* _Work item_:
Please return every line of the records that contains the word "project".

* _Data shown_:
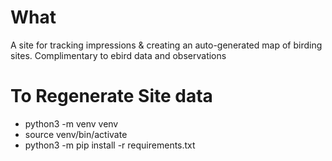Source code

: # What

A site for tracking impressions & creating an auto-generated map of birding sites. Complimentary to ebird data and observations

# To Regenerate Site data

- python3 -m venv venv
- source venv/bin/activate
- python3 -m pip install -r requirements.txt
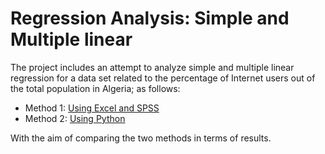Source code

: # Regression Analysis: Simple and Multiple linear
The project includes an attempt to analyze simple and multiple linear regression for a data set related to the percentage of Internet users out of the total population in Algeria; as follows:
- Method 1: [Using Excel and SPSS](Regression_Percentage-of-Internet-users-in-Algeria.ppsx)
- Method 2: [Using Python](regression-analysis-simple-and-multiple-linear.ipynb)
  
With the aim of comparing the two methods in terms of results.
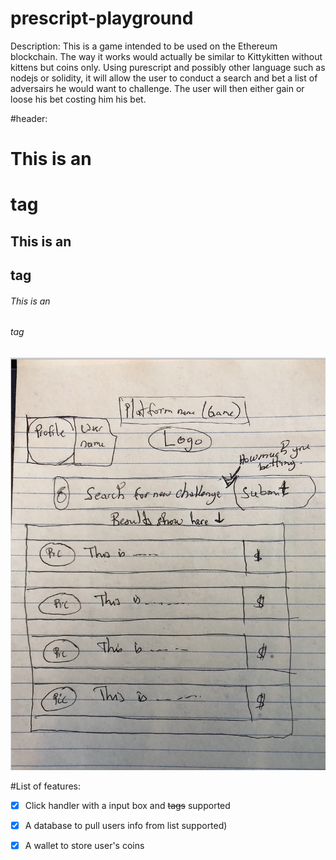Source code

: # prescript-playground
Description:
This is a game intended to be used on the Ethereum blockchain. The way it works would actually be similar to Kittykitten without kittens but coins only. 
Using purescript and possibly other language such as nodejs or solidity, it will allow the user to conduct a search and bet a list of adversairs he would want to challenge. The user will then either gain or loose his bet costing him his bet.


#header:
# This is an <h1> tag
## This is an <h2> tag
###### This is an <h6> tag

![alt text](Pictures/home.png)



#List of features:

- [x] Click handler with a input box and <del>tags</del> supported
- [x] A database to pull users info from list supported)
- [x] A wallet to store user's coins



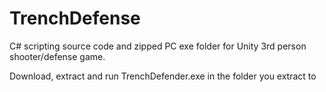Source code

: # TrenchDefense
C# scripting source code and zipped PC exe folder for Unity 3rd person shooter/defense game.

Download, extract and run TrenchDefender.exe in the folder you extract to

==

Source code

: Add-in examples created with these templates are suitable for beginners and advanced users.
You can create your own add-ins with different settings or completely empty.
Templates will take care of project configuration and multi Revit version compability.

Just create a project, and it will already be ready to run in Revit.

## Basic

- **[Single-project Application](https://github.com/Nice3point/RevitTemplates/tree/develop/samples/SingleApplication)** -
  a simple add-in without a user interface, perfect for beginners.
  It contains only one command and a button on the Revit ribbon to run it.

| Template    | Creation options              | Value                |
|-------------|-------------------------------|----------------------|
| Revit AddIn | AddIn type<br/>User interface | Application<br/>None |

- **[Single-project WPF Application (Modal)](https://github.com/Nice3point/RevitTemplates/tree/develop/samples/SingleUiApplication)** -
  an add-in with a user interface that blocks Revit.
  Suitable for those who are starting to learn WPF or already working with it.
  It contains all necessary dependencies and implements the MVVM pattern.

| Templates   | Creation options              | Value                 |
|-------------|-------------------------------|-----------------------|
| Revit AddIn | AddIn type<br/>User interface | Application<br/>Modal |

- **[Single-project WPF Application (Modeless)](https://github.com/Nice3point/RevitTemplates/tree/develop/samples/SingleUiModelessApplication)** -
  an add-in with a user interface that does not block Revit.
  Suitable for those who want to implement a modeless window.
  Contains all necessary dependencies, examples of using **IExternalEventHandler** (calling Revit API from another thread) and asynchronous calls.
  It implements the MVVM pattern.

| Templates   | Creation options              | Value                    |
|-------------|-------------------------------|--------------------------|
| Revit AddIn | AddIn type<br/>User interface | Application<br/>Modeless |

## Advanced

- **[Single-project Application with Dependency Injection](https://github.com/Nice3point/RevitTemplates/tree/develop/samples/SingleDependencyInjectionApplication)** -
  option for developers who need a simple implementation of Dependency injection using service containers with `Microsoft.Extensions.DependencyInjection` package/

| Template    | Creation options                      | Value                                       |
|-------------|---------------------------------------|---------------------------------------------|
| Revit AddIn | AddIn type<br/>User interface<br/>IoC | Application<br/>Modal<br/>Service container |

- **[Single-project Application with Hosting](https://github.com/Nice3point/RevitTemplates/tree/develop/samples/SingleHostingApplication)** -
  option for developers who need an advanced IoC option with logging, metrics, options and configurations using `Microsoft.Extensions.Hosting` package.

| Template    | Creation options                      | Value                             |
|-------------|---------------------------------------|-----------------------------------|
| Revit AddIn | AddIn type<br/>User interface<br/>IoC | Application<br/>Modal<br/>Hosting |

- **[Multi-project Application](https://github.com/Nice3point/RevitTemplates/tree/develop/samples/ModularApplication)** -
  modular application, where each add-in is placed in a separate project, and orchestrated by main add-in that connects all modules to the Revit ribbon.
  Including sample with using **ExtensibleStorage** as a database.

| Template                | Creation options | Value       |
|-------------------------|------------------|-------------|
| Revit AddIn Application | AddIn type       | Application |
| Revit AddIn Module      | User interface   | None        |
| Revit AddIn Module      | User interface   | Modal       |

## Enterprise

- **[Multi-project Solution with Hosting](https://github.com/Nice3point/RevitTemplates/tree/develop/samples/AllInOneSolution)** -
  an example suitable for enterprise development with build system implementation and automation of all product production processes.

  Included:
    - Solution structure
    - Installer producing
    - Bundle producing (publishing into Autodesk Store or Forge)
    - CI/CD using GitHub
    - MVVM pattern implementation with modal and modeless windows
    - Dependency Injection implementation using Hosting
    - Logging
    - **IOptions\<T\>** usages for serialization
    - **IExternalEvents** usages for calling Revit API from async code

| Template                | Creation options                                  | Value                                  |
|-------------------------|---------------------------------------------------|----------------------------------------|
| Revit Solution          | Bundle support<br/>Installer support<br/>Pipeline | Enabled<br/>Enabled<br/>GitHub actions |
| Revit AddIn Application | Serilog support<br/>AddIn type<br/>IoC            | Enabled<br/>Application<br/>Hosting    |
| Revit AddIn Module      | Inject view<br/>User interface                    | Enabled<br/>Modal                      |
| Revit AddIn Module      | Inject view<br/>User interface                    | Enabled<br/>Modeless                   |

* _Answer space_:
The project includes an attempt to analyze simple and multiple linear regression for a data set related to the percentage of Internet users out of the total population in Algeria; as follows:
Templates will take care of project configuration and multi Revit version compability.
Just create a project, and it will already be ready to run in Revit.
- **[Single-project Application](https://github.com/Nice3point/RevitTemplates/tree/develop/samples/SingleApplication)** -
- **[Single-project WPF Application (Modal)](https://github.com/Nice3point/RevitTemplates/tree/develop/samples/SingleUiApplication)** -
- **[Single-project WPF Application (Modeless)](https://github.com/Nice3point/RevitTemplates/tree/develop/samples/SingleUiModelessApplication)** -
- **[Single-project Application with Dependency Injection](https://github.com/Nice3point/RevitTemplates/tree/develop/samples/SingleDependencyInjectionApplication)** -
- **[Single-project Application with Hosting](https://github.com/Nice3point/RevitTemplates/tree/develop/samples/SingleHostingApplication)** -
- **[Multi-project Application](https://github.com/Nice3point/RevitTemplates/tree/develop/samples/ModularApplication)** -
  modular application, where each add-in is placed in a separate project, and orchestrated by main add-in that connects all modules to the Revit ribbon.
- **[Multi-project Solution with Hosting](https://github.com/Nice3point/RevitTemplates/tree/develop/samples/AllInOneSolution)** -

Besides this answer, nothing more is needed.